About 2 weeks ago, I promised to recap the rest of the week after the April 27th tornadoes that came through our area. So what has happened since then that has prevented me from doing so? I've been locked away in a lab doing some high voltage tests on flight instruments, unable to keep up with the social media world. (I'VE MISSED YOU GUYS!!!) But I do want to give you guys a small recap, because diabetes was in the mix during all that mess. Then I can get back to regular diabetes shenanigans.
The morning after the storms was like camping. We broke out the Coleman stove and our camping kitchenware and made fried eggs and oatmeal. We were also able to make coffee using boiled water and our French press (I knew that thing would come in handy one day). After breakfast, we attempted to begin the cleanup process. Trey began cleaning up the yard, and I proceeded to cleanup . . . the house?! As strange as it sounds, it made me feel better during all the chaos to keep a clean house.
Soon after we cleaned up, we got a call that a relative of ours had an extra generator they could lend us. So we hopped in the car with barely enough gas to get us there and back. We attempted to get gas while we were out, but most places were either without power or had lines over 2 miles long. You'd waste more gas sitting in line than what you would get. While we were out, I got in touch with most of our friends to make sure they were OK, but cell phone connection was spotty at best.

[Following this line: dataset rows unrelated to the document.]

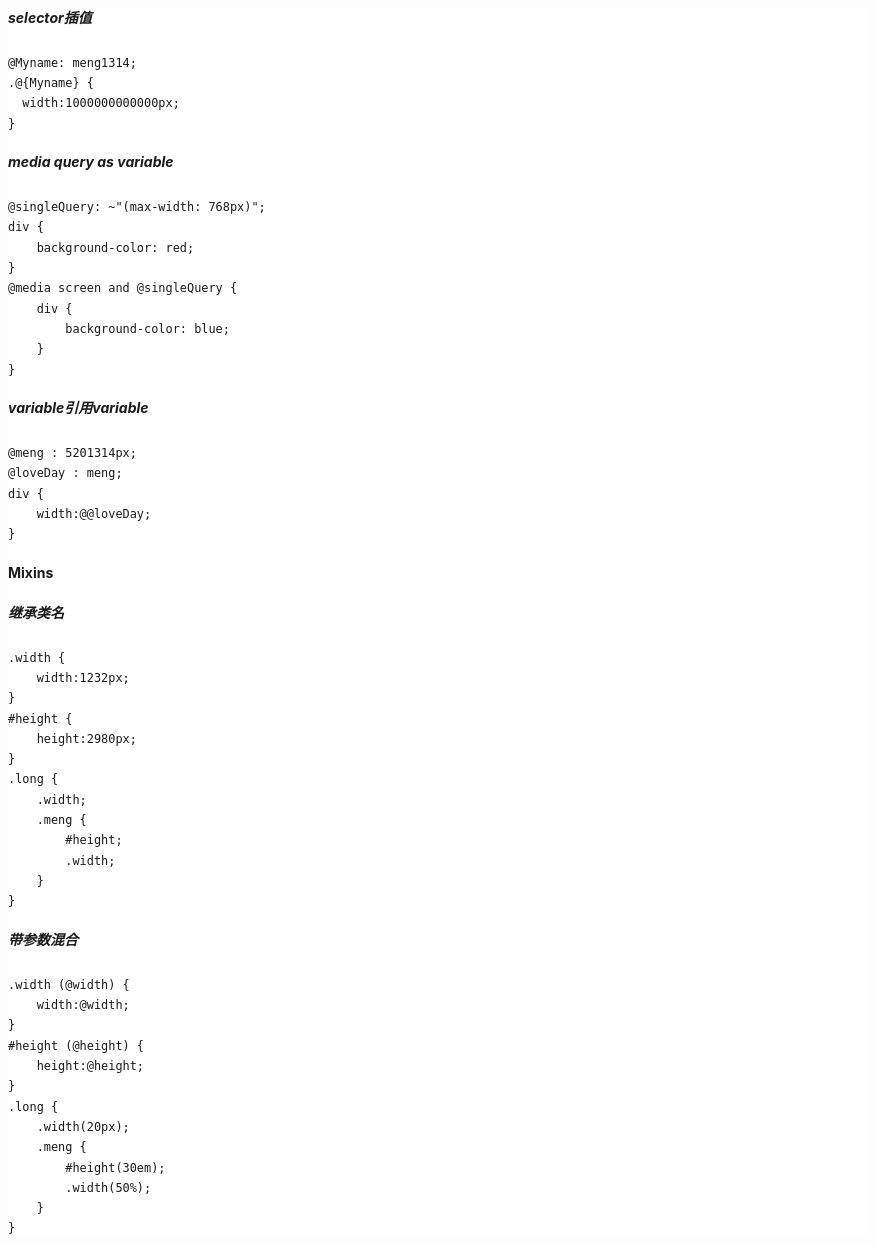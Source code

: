 ##### selector插值
```less
@Myname: meng1314;
.@{Myname} {
  width:1000000000000px;
}
```

##### media query as variable
```less
@singleQuery: ~"(max-width: 768px)";
div {
	background-color: red;
}
@media screen and @singleQuery {
	div {
		background-color: blue;
	}
}
```

##### variable引用variable
```less
@meng : 5201314px;
@loveDay : meng;
div {
	width:@@loveDay;
}
```

#### Mixins
##### 继承类名
```less
.width {
	width:1232px;
}
#height {
	height:2980px;
}
.long {
	.width;
	.meng {
		#height;
		.width;
	}
}
```

##### 带参数混合
```less
.width (@width) {
	width:@width;
}
#height (@height) {
	height:@height;
}
.long {
	.width(20px);
	.meng {
		#height(30em);
		.width(50%);
	}
}
```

Back at home, we hooked up the generator and plugged in all our necessary appliances: refrigerator, freezer, coffee pot, the essentials. We also plugged in the radio, which was our main source of communication to the outside world. Callers would tell the DJs where there was gas, generators, food, etc.
And when we weren't outside cleaning up debris, we were inside listening to the radio and getting by on our own entertainment. Trey would play one of his non-online games on his laptop, and I would lose myself in the book Helter Skelter
. I've always wanted to read this book, and this week provided the perfect opportunity. It's been such a long time since I read a book for fun, and with nothing else to do all day, I would camp out on the couch and read until there wasn't anymore light. I would even go outside and read on the patio to get the last few minutes of daylight that I could. I finished the book on the last day before we got power back.
We eventually settled into a routine each day where we would get up, turn on the generator, make some breakfast, clean up our yard or help out our neighbors with their yard, fix some lunch, hang out listening to the radio while reading or playing, make dinner, and go to bed with the sun around 8 PM. Showers became something I looked forward to and feared at the same time with temperatures around, oh, freezing. As some restaurants became open (on generators), we would spend most of our meals out just to escape the house for awhile. This lead to the decline in my diabetes control.
The first part of the week, my numbers were awesome. We were spending most of our time pretty active in cleaning up the branches and tree limbs in our yard. But towards the end of the week when were just hanging out and going out to eat, my numbers started creeping up. Also, I was missing one thing pretty vital to my diabetes management--routine! I was so out of sorts without exercising and carb counting. I bumped up my basal rates towards the end of the week to account for the creeping, and they've stayed there ever since. I'm hoping that they can start to come back down now that I can keep a steady routine.
Six days later we got power back, and 13 days later we got cable/internet. The debris is (mostly) gone and life has gotten back to (somewhat) normal. And I've learned several things that I need to be better prepared for another natural disaster: a battery-powered or hand-crank radio, back-up to my back-up D supplies (thankfully, I just did a pharmacy refill right before the storms), and always ALWAYS have a good book on hand.
As the cleanup here still goes on and we see the saddening effects of other storms in Joplin and other areas, I hope we all take a moment to be better prepared and remember those who lost their lives. We were EXTREMELY lucky during all this to only have lost a tree and some meat in the freezer. Some people lost everything! I still get a little choked up on my ride home where the horizon of pine trees has been lost to what looks like toothpicks with no branches. Thanks to everyone who sent me texts and emails asking if we were OK. Above everything else, I'm so glad to have the love of the DOC!